The medical causes of fibromyalgia remain a mystery. Individuals who experience the debilitating fatigue and terrible muscle pain of fibromyalgia commonly claim that it is exacerbated by changes in the weather.
Many of these sufferers claim that cold and damp days are routinely correlated with symptom flareups.
A National Fibromyalgia Association study found that individuals with fibromyalgia ranked these weather changes as a leading cause of their pain and stiffness. While the connection between arthritis and temperature changes has mostly been disapproved, the relationship between fibromyalgia symptoms and weather has not been thoroughly vetted. The few research studies that have examined this correlation found very little evidence.
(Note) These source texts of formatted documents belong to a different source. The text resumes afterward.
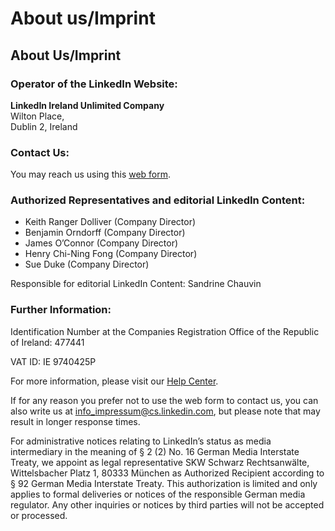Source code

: About us/Imprint
================

About Us/Imprint
----------------

### Operator of the LinkedIn Website:

**LinkedIn Ireland Unlimited Company**  
Wilton Place,  
Dublin 2, Ireland

### Contact Us:

You may reach us using this [web form](https://www.linkedin.com/help/linkedin/solve).

### Authorized Representatives and editorial LinkedIn Content:

* Keith Ranger Dolliver (Company Director)
* Benjamin Orndorff (Company Director)
* James O’Connor (Company Director)
* Henry Chi-Ning Fong (Company Director)
* Sue Duke (Company Director)

Responsible for editorial LinkedIn Content: Sandrine Chauvin

### Further Information:

Identification Number at the Companies Registration Office of the Republic of Ireland: 477441

VAT ID: IE 9740425P

For more information, please visit our [Help Center](https://www.linkedin.com/help/linkedin).

If for any reason you prefer not to use the web form to contact us, you can also write us at [info\_impressum@cs.linkedin.com](mailto:info_impressum@cs.linkedin.com), but please note that may result in longer response times.

For administrative notices relating to LinkedIn’s status as media intermediary in the meaning of § 2 (2) No. 16 German Media Interstate Treaty, we appoint as legal representative SKW Schwarz Rechtsanwälte, Wittelsbacher Platz 1, 80333 München as Authorized Recipient according to § 92 German Media Interstate Treaty. This authorization is limited and only applies to formal deliveries or notices of the responsible German media regulator. Any other inquiries or notices by third parties will not be accepted or processed.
One of the more recent attempts to investigate this connection appeared in the Arthritis Care and Research Journal. The study focused on 333 women of middle-age who suffer from fibromyalgia and examined the connection between environmental factors and their reported levels of fatigue and pain. Researchers tracked humidity levels, precipitation, temperature, sunshine, atmospheric pressure as reported by a meteorological institute.
The research was that in some minor cases they did find the changes in the weather had a small but significant effect on fatigue and pain symptoms. Overall, however, they sound that there was “more evidence against than in support of a uniform influence of weather on daily pain and fatigue.”
Research studies may not have found a connection between weather change and fibromyalgia flare ups, but many people who suffer from this chronic pain disorder continue to believe that there is a profound connection between the weather and their experience of this disorder.